Former Macomb County Public Works commissioner Anthony Marrocco sentenced to prison for extortion


Date: March 16, 2023


Former Macomb County commissioner of Public Works Anthony Marrocco was sentenced to three months in prison and fourteen months of home confinement for attempted extortion by withholding county permits from businessmen who refused to contribute to Marrocco's campaign accounts, United States Attorney Dawn N. Ison announced today.

Ison was joined in the announcement by Charles Miller, the Acting Special Agent in Charge of the IRS Criminal Investigation Detroit Field Office and James Tarasca, Special Agent in Charge of the Detroit Field Office of the Federal Bureau of Investigation.

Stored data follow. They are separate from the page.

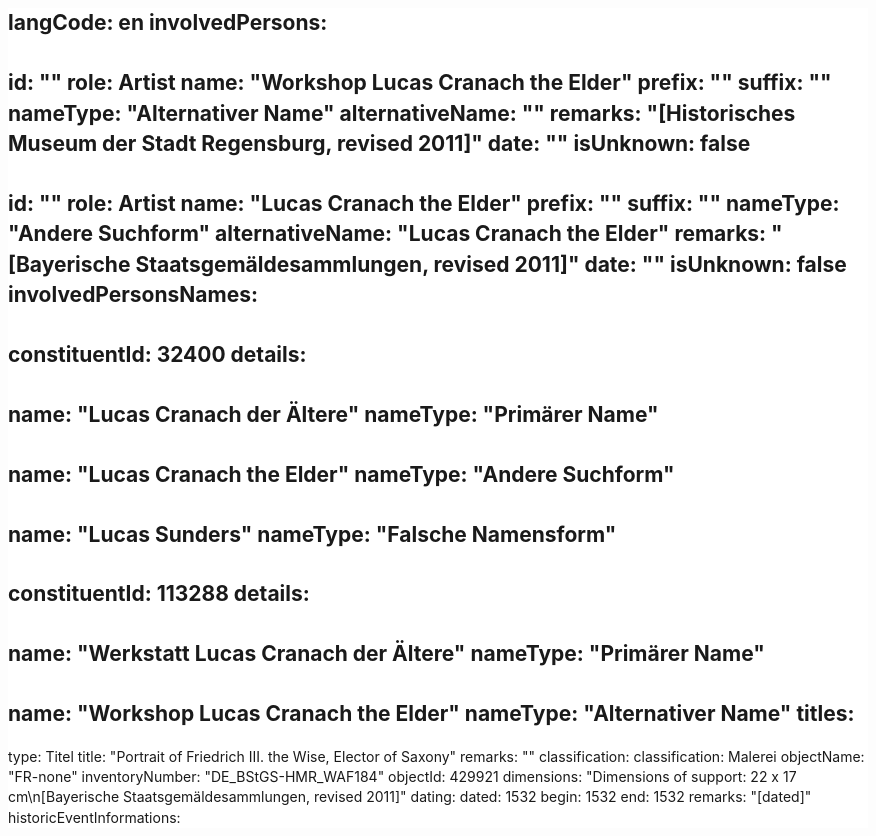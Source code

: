 langCode: en
involvedPersons: 
 - 
   id: ""
  role: Artist
  name: "Workshop Lucas Cranach the Elder"
  prefix: ""
  suffix: ""
  nameType: "Alternativer Name"
  alternativeName: ""
  remarks: "[Historisches Museum der Stadt Regensburg, revised 2011]"
  date: ""
  isUnknown: false
 - 
   id: ""
  role: Artist
  name: "Lucas Cranach the Elder"
  prefix: ""
  suffix: ""
  nameType: "Andere Suchform"
  alternativeName: "Lucas Cranach the Elder"
  remarks: "[Bayerische Staatsgemäldesammlungen, revised 2011]"
  date: ""
  isUnknown: false
involvedPersonsNames: 
 - 
   constituentId: 32400
  details: 
   - 
   name: "Lucas Cranach der Ältere"
    nameType: "Primärer Name"
   - 
   name: "Lucas Cranach the Elder"
    nameType: "Andere Suchform"
   - 
   name: "Lucas Sunders"
    nameType: "Falsche Namensform"
 - 
   constituentId: 113288
  details: 
   - 
   name: "Werkstatt Lucas Cranach der Ältere"
    nameType: "Primärer Name"
   - 
   name: "Workshop Lucas Cranach the Elder"
    nameType: "Alternativer Name"
titles: 
 - 
   type: Titel
  title: "Portrait of Friedrich III. the Wise, Elector of Saxony"
  remarks: ""
classification: 
 classification: Malerei
objectName: "FR-none"
inventoryNumber: "DE_BStGS-HMR_WAF184"
objectId: 429921
dimensions: "Dimensions of support: 22 x 17 cm\n[Bayerische Staatsgemäldesammlungen, revised 2011]"
dating: 
 dated: 1532
 begin: 1532
 end: 1532
 remarks: "[dated]"
 historicEventInformations:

Marrocco, of Ray Township, Michigan, was sentenced to prison by United States District Judge Robert H. Cleland at the Port Huron, Michigan Federal Courthouse. Marrocco also placed on supervised release for a period of two years with the first fourteen months to be served under home confinement, without access to the internet, sports, movies, or other entertainment. In addition, Marrocco was ordered to pay a $50,000 fine.

Marrocco served as the commissioner of Public Works from 1993 through 2016. In September 2022, Marrocco pleaded guilty to Count Three of the Indictment charging him with attempted extortion of a Macomb County developer in April 2016. Marrocco admitted that he pressured the developer to spend thousands of dollars to purchase tickets to one of Marrocco's fundraisers. Marrocco threatened to delay or withhold approval of county permits sought by the developer if he did not purchase additional tickets to Marrocco's political fundraiser.

The extortion conviction of Marrocco is the final and most significant development in federal law enforcement's years-long effort to aggressively investigate and prosecute corruption in Macomb County. Thus far in this effort, some twenty-two public officials and bribe-paying businessmen have been charged and convicted in connection with the Macomb County corruption probe, including three defendants convicted after jury trials, as well as the conviction and imprisonment of elected Macomb County Prosecutor Eric Smith.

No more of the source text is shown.